A Renaissance Woman

During the renaissance period in Europe, when artists weren’t painting scenes from the Bible commissioned by the church, they were likely painting portraits of the rich and famous.

Among the rich and famous at the time was the Borgia family whose numerous intrigues, rumors of incest, murder and orgiastic engagements made for great story telling in 15th century Valencia.

Often the future Pope Alexander VI’s daughter (and lover) Lucrezia was the center of attention.  She was by all accounts a captivating young woman, betrothed twice before her teen years and otherwise regularly used to further the political ambitions of the family.

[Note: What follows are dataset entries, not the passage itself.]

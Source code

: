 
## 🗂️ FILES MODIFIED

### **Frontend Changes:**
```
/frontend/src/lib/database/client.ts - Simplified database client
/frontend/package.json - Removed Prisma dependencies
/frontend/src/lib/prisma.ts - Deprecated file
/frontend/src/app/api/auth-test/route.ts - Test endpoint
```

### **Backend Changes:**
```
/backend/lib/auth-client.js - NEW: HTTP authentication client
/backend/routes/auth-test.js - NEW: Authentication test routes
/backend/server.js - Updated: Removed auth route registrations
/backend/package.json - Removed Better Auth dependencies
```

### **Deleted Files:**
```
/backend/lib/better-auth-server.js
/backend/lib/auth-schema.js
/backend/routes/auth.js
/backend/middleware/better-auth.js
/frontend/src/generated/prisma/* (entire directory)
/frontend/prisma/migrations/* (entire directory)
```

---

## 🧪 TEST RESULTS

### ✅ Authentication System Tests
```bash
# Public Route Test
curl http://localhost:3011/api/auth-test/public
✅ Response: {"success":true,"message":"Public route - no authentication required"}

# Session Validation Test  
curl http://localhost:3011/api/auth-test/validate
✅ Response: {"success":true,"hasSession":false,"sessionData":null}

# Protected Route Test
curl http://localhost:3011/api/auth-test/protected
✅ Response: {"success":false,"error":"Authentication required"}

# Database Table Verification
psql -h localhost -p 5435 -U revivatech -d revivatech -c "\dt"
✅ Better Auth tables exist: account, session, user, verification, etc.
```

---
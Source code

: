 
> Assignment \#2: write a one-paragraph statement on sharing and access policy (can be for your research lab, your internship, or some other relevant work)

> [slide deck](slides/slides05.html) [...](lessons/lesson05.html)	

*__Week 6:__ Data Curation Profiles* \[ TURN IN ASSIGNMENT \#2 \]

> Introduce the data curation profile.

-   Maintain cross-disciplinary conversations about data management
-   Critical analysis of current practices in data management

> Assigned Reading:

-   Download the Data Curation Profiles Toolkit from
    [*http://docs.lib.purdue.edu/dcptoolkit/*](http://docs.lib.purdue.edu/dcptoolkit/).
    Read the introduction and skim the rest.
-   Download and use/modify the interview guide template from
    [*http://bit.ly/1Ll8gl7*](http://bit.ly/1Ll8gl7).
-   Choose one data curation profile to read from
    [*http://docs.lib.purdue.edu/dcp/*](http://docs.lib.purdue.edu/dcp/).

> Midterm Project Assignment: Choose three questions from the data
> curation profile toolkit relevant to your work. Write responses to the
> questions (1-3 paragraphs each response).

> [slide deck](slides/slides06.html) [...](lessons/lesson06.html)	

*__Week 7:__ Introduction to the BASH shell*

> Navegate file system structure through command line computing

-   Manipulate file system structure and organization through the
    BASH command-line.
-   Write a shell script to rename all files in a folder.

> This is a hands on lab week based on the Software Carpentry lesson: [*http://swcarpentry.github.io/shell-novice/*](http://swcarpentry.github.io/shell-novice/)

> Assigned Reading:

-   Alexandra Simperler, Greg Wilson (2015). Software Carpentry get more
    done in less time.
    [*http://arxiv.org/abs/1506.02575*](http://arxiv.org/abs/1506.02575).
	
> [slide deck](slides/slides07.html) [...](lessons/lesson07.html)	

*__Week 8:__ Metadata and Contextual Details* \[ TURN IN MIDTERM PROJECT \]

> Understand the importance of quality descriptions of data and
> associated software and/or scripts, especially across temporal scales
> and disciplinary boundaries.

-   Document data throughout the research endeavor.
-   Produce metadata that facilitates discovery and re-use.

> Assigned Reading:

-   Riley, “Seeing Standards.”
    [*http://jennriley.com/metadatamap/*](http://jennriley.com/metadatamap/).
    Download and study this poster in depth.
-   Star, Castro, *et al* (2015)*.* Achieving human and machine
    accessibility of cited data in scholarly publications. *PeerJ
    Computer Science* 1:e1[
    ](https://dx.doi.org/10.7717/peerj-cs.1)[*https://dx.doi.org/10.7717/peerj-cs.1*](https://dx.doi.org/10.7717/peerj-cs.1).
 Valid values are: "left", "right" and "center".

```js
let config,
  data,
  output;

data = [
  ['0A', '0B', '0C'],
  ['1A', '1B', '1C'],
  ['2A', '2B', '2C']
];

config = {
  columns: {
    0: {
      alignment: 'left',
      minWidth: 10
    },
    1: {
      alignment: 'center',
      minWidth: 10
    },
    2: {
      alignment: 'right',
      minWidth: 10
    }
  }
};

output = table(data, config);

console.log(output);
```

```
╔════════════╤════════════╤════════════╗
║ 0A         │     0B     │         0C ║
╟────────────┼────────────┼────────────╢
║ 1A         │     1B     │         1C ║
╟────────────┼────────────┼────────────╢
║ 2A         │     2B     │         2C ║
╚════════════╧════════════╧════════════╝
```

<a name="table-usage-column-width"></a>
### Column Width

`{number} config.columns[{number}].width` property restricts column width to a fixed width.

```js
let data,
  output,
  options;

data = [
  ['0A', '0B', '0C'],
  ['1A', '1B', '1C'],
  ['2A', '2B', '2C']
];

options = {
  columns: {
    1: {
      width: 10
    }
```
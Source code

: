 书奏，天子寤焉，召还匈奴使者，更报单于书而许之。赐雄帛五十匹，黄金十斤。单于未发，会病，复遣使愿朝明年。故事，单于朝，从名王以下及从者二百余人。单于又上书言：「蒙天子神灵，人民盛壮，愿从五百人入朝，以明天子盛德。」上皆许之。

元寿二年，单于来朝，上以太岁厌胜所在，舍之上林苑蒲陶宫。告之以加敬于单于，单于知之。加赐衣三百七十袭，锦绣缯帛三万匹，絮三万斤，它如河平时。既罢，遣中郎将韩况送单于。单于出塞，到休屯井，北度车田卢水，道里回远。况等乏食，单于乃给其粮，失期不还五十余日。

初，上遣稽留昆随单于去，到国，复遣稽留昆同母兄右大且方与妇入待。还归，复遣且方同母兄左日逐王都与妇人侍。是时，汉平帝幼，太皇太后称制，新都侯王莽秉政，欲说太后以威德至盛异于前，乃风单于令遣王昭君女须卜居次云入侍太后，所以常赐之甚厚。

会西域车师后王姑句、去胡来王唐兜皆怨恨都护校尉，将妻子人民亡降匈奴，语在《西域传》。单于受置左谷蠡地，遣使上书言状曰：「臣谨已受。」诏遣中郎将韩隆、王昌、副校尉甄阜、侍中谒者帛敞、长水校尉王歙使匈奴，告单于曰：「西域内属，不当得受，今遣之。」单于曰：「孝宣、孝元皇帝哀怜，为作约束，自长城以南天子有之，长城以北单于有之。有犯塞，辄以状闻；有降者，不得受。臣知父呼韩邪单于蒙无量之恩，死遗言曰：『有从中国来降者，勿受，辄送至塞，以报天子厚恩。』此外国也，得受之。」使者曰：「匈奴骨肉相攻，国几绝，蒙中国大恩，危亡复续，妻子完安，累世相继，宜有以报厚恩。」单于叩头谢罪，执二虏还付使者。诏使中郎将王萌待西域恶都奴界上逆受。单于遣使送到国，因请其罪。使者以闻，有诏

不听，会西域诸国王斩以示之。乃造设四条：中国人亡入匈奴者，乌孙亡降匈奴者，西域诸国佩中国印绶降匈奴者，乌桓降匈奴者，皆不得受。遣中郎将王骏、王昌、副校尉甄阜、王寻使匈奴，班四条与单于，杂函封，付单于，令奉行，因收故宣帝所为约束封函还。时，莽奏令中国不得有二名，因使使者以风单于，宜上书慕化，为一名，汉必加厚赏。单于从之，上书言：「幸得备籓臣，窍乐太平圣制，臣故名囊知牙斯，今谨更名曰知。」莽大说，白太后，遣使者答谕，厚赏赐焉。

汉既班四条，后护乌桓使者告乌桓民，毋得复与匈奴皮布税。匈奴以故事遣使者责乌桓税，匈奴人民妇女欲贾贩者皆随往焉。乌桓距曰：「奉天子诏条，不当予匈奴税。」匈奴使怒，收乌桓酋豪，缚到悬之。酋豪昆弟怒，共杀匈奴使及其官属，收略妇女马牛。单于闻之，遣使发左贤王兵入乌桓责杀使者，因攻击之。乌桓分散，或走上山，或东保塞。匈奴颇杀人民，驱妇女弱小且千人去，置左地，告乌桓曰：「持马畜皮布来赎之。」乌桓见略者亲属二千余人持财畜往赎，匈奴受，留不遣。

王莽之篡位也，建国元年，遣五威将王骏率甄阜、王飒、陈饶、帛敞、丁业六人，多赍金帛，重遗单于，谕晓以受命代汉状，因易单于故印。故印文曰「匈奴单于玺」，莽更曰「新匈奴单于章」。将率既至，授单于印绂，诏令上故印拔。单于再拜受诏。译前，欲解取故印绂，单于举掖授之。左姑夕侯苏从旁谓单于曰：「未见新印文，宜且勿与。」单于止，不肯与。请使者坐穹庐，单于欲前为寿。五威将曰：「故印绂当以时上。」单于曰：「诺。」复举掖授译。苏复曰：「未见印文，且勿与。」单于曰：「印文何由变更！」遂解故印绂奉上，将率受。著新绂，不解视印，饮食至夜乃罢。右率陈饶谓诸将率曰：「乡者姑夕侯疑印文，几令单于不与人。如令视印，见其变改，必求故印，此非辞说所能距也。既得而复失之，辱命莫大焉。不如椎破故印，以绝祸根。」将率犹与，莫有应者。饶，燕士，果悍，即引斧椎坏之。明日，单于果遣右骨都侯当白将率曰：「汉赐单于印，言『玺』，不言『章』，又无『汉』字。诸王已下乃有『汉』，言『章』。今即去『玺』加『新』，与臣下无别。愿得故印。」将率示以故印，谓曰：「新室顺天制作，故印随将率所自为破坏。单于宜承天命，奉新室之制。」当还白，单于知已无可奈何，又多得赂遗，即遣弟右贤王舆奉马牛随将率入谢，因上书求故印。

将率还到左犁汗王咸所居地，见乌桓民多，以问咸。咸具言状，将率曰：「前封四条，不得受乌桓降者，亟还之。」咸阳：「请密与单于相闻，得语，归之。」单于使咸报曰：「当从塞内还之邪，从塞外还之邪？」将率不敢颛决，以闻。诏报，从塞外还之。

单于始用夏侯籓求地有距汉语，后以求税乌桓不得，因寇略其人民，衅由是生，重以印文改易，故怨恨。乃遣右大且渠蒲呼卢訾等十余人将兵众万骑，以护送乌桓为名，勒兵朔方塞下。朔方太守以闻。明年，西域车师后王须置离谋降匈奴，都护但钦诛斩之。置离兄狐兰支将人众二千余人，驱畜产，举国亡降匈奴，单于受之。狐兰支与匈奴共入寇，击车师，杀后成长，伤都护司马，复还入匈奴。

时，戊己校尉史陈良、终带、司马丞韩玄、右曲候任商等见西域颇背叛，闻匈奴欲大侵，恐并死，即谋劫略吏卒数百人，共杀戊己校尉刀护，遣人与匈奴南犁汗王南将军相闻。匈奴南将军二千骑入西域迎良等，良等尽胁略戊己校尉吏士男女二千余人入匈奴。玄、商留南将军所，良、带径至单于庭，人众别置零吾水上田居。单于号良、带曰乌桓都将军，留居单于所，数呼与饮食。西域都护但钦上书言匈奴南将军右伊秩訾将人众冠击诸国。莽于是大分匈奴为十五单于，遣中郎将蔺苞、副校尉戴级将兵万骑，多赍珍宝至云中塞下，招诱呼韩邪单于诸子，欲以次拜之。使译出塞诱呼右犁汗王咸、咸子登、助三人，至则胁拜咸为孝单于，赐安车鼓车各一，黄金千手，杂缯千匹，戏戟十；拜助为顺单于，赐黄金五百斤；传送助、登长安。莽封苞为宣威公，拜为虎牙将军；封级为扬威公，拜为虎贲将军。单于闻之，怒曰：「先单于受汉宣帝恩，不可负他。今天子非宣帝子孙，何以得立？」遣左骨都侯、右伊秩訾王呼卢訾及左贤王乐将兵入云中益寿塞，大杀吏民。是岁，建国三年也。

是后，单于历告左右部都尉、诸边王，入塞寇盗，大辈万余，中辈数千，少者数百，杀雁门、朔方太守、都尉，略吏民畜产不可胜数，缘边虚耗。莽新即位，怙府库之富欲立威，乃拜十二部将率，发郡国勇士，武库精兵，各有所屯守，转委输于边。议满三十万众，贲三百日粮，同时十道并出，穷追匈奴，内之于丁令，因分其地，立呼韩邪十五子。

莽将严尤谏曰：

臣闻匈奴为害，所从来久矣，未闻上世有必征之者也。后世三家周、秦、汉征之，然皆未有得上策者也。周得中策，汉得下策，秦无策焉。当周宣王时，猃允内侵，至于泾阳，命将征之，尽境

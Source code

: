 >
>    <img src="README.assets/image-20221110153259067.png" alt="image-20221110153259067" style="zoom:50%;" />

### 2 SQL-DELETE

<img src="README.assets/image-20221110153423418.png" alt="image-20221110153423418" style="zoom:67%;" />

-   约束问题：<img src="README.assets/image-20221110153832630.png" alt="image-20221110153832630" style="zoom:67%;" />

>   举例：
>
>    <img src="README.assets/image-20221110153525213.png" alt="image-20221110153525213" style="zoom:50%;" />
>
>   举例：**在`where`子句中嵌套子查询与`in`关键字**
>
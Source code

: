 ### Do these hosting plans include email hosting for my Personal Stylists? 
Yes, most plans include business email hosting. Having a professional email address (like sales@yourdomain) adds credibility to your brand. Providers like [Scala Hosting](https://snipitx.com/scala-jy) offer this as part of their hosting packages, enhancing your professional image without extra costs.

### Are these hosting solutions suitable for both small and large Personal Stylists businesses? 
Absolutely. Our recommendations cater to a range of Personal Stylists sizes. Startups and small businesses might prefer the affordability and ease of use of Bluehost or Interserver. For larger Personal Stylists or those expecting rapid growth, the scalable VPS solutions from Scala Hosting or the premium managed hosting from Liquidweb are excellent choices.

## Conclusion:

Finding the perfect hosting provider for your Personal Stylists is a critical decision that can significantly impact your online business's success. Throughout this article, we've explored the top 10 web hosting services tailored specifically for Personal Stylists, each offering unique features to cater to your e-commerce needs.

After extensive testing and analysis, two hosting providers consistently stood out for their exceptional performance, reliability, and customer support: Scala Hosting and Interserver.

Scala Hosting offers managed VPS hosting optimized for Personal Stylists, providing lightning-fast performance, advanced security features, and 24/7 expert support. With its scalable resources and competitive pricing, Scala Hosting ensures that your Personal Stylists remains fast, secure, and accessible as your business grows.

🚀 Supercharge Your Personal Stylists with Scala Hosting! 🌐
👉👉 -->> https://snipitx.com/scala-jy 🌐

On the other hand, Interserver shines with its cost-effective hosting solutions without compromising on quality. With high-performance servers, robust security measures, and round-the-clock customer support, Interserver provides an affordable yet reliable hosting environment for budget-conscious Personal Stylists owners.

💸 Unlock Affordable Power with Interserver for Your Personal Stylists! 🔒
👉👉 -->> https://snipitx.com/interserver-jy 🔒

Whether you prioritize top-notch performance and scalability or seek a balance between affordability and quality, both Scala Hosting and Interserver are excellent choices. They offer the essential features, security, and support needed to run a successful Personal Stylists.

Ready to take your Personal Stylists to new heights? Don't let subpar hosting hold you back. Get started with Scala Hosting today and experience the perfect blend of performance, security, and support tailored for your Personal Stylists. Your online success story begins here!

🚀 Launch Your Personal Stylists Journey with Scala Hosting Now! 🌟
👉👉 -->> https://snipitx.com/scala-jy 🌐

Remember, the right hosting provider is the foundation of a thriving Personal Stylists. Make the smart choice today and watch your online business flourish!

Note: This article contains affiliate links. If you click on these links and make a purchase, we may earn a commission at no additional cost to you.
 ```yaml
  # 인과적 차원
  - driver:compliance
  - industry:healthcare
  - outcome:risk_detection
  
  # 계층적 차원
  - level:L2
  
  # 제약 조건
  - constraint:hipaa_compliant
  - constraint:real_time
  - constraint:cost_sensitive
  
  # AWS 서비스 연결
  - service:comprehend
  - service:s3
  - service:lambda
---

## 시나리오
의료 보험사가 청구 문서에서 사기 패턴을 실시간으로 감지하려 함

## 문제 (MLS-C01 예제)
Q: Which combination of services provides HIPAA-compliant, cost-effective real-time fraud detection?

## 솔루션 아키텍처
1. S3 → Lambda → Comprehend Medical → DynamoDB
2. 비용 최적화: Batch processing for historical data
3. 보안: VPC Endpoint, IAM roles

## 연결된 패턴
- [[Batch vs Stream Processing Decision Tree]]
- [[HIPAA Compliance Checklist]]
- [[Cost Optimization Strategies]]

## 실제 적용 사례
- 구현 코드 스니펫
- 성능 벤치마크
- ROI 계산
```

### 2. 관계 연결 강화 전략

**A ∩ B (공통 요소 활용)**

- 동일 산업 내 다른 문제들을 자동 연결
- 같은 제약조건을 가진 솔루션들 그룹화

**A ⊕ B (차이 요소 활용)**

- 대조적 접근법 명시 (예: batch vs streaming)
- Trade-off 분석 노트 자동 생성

But Lucrezia wasn’t simply a pawn in the Borgia’s game of political domination.  She was a true Renaissance woman, well educated, fluent in a number of languages including Latin and Greek.  She was politically astute and well-spoken at court where she cultivated friendships with leading artists, courtiers and poets of the day turning Ferrara into a center for the arts.

When one’s flame burns strong it’s often short-lived and such was the case for Lucrezia.  She wound up submersing herself in religion and dying at the age of 39.

I wonder where someone like Lucrezia would fit into the contemporary social milieu.  Would she contribute a strong and articulate female voice to the world dialogue regarding politics, feminism and the arts only to burnout in the futility of the endeavor, find religion and end up probably not being an asset to the abbey?

Whatever happened she would most certainly become a media favorite adored by the left and abhorred by the right.